Work to complete – Report the count of lines below in which the string "registrationDir" occurs; include nothing else.

Data excerpts
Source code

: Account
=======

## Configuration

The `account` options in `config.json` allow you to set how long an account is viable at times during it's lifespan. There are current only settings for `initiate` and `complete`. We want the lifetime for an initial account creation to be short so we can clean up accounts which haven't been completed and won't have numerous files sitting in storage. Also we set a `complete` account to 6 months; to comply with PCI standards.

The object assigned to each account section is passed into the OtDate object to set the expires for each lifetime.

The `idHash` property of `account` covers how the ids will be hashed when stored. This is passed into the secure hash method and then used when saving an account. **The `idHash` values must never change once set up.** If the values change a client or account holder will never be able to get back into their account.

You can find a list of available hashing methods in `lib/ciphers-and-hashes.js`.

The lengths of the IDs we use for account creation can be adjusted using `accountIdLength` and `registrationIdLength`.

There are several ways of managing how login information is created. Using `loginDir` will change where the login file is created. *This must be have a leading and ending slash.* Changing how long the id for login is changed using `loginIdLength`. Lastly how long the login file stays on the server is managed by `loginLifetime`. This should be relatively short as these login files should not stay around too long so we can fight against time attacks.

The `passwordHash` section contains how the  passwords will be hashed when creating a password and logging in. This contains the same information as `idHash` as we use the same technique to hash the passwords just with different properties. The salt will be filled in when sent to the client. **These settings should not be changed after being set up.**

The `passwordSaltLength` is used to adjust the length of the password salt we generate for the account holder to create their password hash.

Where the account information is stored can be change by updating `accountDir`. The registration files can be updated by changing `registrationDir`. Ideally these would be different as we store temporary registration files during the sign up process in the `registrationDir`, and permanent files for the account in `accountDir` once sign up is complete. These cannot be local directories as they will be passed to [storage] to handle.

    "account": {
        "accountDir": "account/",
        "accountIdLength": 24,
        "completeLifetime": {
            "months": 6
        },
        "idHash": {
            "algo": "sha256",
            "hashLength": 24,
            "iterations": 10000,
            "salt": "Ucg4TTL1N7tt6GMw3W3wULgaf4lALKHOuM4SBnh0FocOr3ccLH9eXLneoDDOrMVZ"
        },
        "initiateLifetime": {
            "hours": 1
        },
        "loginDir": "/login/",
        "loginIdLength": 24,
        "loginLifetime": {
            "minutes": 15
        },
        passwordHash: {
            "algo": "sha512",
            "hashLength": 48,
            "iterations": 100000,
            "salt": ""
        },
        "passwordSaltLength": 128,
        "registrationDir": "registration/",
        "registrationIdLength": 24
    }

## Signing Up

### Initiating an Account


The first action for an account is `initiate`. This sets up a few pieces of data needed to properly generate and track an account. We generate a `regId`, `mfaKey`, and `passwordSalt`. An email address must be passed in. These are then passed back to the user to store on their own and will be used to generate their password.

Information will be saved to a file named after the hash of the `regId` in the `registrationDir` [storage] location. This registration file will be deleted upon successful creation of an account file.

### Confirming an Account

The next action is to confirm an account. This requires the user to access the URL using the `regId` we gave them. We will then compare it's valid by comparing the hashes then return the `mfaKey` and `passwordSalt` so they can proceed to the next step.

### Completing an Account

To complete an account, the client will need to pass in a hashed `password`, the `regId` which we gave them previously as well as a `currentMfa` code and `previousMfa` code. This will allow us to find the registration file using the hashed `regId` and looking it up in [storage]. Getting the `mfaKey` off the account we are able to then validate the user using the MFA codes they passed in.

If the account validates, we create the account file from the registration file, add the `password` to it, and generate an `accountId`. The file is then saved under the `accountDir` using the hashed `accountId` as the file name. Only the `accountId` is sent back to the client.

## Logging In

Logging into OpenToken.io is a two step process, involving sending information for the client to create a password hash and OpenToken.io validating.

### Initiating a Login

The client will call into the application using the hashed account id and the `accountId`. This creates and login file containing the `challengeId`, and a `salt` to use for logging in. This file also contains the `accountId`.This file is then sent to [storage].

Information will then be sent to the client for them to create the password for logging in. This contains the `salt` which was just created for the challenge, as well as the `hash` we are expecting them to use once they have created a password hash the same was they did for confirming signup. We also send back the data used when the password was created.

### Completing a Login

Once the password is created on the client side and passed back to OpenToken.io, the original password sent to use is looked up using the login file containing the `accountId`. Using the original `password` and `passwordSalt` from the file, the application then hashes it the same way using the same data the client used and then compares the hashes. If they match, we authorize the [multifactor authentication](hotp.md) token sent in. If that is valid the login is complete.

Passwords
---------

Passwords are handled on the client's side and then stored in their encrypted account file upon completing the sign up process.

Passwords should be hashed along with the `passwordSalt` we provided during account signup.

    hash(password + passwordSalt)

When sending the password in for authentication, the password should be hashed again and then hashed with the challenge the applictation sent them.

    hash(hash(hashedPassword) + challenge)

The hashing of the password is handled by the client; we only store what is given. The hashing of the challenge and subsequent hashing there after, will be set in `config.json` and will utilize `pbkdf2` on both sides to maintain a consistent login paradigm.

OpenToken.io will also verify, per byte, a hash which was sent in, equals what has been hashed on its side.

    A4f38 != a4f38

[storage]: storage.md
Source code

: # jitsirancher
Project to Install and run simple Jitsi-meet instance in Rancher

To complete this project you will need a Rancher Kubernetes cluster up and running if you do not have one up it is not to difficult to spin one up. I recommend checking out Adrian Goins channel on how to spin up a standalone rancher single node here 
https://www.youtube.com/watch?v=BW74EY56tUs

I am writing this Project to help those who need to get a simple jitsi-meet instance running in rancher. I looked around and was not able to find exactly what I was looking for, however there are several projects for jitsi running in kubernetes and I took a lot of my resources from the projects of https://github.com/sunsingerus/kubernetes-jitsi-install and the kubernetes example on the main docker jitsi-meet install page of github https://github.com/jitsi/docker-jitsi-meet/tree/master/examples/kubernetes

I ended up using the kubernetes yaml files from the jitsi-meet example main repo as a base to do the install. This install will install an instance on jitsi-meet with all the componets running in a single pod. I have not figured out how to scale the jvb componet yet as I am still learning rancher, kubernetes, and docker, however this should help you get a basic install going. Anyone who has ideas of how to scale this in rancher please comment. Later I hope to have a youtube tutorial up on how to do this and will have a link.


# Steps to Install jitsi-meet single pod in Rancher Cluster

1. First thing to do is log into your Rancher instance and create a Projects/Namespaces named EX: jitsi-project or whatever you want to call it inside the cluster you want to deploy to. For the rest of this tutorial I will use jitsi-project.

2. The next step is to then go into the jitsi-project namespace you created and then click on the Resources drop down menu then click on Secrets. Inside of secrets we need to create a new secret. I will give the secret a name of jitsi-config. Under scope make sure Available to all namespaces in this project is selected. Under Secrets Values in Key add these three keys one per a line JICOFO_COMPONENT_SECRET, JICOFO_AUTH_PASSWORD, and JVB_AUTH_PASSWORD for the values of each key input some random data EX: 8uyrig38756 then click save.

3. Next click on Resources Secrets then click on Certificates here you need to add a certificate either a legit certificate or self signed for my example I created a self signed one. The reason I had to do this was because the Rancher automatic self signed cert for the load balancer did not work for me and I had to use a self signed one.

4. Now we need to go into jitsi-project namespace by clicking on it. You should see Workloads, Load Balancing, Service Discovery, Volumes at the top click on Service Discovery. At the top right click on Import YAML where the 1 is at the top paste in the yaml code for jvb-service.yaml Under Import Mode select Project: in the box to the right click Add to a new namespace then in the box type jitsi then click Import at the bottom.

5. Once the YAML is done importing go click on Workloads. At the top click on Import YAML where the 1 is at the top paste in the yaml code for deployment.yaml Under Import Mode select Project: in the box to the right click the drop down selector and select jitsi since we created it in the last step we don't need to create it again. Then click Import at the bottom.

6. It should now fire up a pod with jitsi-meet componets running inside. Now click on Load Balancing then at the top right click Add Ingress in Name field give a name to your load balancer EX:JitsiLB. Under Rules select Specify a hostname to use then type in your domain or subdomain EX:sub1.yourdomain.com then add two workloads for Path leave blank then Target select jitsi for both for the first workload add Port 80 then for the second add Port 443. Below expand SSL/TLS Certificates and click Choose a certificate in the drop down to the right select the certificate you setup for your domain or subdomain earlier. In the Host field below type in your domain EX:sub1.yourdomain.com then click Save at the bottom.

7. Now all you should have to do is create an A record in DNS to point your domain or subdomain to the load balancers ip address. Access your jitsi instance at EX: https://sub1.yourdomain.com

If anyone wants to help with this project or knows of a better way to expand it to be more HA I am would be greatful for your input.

Answer for the task – 3